Death metal elites Malevolent Creation have returned to inflict severe amounts of punishment on your fragile body and mind with another balls-to-the-wall record. “The 13th Beast” is fittingly their 13th album, and while it does stand as a solid release within their large discography, it also reflects the problem with many death metal artists (old and new) in this day and age.
The sick, twisted New Yorkers that make up Malevolent Creation are best known for two records: “The Ten Commandments” and “Retribution.” What makes these albums effective is the machine-gun speed of the drums, the buzzsaw sound of the guitars, the vicious vocals and lyrics, and the raw production that can be hazardous to your hearing abilities. Crucially, the songs have a wide variety in substance and creativity. Rather than just being forty minutes of unchained aggression, there are also some effectively placed rhythm sections, solos, and vocal variations. There are also songs that utilize keyboards and samples to break up the pace. The lack of this variety is what stands as one of the main problems with their new album. Most of the material just does not feel very memorable and tends to sounds the same. A listener could fall asleep listening to it, wake up and not realize what track they are on.
The album’s other main issue is one that plagues many modern death metal albums. Today it seems that many bands record digitally, which involves using a computer to add to the production value. While this may work to the benefit of some genres of music, death metal is not one of them. Death metal is meant to sound like it was recorded in your friend’s basement with rusty amps and distortion pedals that predate your existence. It is meant to sound absolutely disgusting in nature while also having a very live feel to it. A live band recording music should not sound perfect. There should be mistakes because when a machine makes everything pitch-perfect, a lot of what makes the death metal experience so unique is lost.

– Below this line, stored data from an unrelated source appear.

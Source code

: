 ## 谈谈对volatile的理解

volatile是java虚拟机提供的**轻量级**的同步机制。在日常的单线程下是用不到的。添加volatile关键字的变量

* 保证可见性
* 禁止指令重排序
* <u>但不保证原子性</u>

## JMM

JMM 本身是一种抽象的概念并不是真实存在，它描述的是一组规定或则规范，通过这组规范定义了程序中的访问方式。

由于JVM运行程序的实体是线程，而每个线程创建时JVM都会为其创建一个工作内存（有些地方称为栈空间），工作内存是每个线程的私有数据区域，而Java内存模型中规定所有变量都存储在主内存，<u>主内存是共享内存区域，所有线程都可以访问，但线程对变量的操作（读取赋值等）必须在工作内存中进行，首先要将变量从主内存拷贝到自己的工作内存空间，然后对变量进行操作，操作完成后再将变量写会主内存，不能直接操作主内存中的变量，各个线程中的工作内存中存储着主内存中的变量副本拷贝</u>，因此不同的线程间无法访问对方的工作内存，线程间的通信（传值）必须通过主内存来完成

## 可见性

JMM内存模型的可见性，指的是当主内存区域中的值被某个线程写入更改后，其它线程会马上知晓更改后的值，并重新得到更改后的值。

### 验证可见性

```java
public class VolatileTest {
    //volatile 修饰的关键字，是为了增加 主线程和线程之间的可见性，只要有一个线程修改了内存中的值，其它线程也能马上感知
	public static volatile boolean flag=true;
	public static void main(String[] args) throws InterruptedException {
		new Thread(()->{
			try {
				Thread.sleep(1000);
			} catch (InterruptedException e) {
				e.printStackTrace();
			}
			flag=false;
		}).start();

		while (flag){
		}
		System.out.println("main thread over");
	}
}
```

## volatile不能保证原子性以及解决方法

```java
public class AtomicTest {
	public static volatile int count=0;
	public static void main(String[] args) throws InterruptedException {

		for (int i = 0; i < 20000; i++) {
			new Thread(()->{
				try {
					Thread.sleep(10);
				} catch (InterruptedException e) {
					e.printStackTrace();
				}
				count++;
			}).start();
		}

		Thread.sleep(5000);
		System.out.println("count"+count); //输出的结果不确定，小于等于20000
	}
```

This is exactly the problem with “The 13th Beast.” It is overproduced and seems to have lost the memorable tone of their earlier sound. Compare the drums tracks from “Multiple Stab Wounds” on “The Ten Commandments” to “Agony for the Chosen” off the new album. The first sounds like a maniac musician working his artistry while the latter sounds very artificial and devoid of substance. On “The Ten Commandments” the listener is treated to a wide variety of fills, blast beats, well-timed cymbal hits, double bass pedals and more. This along with the crisp production makes it evident that a real drummer is playing. “The 13th Beast” does have many blast beats and double bass usage, but it is overused to the point where it sounds mechanical and many of the cymbal hits and fills feel unnatural. The same could be said about the production of the guitars. The first sounds much more like a live band in comparison to the overproduced mess that makes up the latter sound. Too many riffs sound the same and the rhythm sections are near absent.Malevolent Creation may have lost a lot of what made their earlier material so memorable, but the album still hits many of the right marks. They still have that incredible drumming and guitar style that will make it feel like someone hurled a bulldozer at your face. This is often enough for many fans despite other missteps. Some notable tracks include “Release the Soul,” “Canvas of Flesh,” and “Decimated.” These are the songs that best represent Malevolent Creation’s sound which is a relentless instrumental assault with crushing vocals that can keep things interesting despite the insanity. Malevolent Creation also recently suffered the loss of their lead vocalist Brett Hoffman and the torch has now been passed on to Lee Wollenschlaeger. He does the band a lot of justice even if he doesn’t quite compare to the cruel insanity of Hoffman’s vocals. This album isn’t quite the beast it’s meant to be, but there are enough redeemable qualities to make this an enjoyable listen for metal and non-metal fans alike.